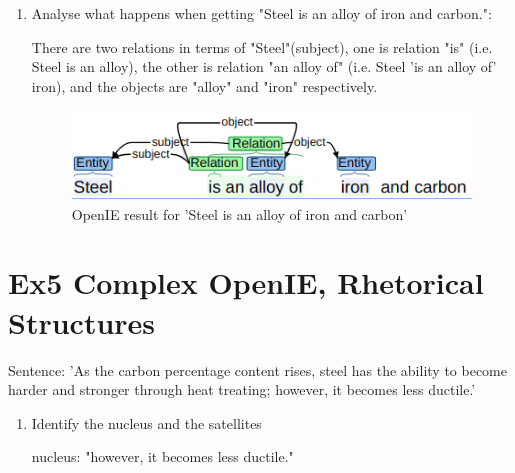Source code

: \documentclass[12pt]{article}
\begin{document}
{\begin{enumerate}[1.]
\begin{center}
	$Steel \rightarrow \exists Contain.Carbon$

	$Steel \rightarrow \exists Contain.Iron$
	\end{center}
	\item Analyse what happens when getting "Steel is an alloy of iron and carbon.":
	
	There are two relations in terms of "Steel"(subject), one is relation "is" (i.e. Steel is an alloy), 
	the other is relation "an alloy of" (i.e. Steel 'is an alloy of' iron), and the objects are "alloy" 
	and "iron" respectively.
	\begin{figure}[ht]
		\centering
		\includegraphics[scale=0.45]{figs/Openie4.png}
		\caption{OpenIE result for 'Steel is an alloy of iron and carbon'}
		\label{fig:label5}
	\end{figure}
\end{enumerate}

\newpage
\section{Ex5 Complex OpenIE, Rhetorical Structures}
\label{sec: ex5}

Sentence: 'As the carbon percentage content rises, steel has the ability to become harder 
and stronger through heat treating; however, it becomes less ductile.'
\begin{enumerate}[1.]
	\item Identify the nucleus and the satellites
	
	nucleus: "however, it becomes less ductile."


\end{enumerate}}
\end{document}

Instructions to follow
All lines carrying the word "Contain" must be copied from the data above.

Reply
	$Steel \rightarrow \exists Contain.Carbon$
	$Steel \rightarrow \exists Contain.Iron$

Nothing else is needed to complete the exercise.